▸ **REQUIREMENT**:
Go through the data line by line. Copy each one holding the string "anything".
......
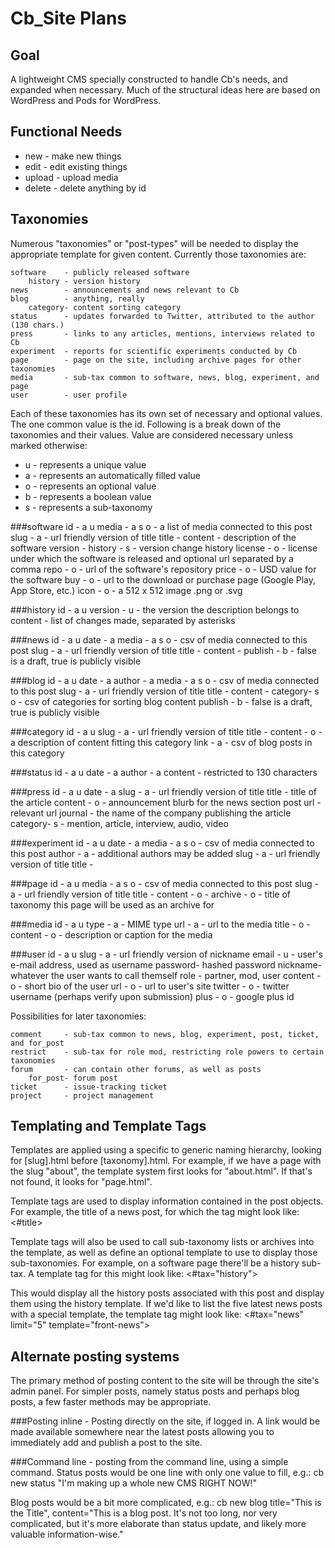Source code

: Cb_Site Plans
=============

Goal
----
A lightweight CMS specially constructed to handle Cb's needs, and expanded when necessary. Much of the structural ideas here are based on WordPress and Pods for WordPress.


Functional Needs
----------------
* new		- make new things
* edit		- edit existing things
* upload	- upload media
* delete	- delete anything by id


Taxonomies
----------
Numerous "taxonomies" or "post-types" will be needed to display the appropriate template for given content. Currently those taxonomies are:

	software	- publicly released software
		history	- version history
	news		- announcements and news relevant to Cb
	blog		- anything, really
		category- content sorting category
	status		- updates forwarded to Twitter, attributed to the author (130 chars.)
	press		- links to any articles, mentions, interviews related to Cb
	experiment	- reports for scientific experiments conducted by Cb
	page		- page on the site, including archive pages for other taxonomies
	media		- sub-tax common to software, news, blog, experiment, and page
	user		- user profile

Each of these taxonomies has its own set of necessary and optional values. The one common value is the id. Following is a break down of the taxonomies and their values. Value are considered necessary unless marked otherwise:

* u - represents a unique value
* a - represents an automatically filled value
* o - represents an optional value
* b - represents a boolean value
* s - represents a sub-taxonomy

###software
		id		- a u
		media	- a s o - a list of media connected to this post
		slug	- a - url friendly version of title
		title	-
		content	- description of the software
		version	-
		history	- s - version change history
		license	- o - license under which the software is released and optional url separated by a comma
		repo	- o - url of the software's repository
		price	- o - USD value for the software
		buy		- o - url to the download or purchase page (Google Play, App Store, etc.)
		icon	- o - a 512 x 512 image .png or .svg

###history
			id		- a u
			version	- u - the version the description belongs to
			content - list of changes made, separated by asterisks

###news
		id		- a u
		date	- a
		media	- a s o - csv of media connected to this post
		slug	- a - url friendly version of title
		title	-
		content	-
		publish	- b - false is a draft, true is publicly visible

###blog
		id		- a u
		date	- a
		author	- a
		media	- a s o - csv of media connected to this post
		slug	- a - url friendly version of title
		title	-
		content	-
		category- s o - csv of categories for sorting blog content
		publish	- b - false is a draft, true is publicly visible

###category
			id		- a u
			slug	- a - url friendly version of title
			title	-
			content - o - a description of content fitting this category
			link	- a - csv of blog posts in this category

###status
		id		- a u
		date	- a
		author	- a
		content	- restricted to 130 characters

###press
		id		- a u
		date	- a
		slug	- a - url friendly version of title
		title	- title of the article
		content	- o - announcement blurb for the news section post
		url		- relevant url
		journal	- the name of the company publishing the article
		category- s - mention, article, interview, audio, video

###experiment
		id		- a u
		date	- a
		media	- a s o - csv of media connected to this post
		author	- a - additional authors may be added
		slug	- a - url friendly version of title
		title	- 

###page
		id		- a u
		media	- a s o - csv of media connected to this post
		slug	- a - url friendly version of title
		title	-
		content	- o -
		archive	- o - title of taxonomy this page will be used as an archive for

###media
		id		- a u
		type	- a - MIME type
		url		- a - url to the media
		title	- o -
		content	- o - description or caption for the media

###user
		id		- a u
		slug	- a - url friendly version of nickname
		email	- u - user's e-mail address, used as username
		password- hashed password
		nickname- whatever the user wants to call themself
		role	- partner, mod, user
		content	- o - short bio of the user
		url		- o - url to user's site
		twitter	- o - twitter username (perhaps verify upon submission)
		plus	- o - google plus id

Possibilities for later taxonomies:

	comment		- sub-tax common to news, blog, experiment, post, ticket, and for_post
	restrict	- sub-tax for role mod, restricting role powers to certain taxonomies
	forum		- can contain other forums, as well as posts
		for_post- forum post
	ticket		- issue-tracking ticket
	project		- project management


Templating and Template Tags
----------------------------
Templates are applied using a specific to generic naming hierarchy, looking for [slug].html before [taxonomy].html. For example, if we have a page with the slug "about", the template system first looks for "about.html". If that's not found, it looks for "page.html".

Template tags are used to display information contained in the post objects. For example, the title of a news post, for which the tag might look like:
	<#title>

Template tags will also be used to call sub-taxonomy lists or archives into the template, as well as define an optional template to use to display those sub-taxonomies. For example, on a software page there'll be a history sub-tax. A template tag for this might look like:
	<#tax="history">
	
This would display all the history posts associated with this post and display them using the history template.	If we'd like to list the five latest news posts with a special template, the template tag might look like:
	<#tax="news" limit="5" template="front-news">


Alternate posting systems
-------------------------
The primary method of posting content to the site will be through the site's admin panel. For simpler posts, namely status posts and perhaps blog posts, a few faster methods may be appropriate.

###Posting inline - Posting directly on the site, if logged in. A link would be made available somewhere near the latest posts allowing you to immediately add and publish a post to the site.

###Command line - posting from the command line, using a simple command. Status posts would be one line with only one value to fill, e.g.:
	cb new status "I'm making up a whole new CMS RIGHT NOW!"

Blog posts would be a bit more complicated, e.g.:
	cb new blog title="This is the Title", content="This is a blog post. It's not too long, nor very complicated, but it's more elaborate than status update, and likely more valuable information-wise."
......
▸ **EXERCISE SOLUTION**:
* delete	- delete anything by id
	blog		- anything, really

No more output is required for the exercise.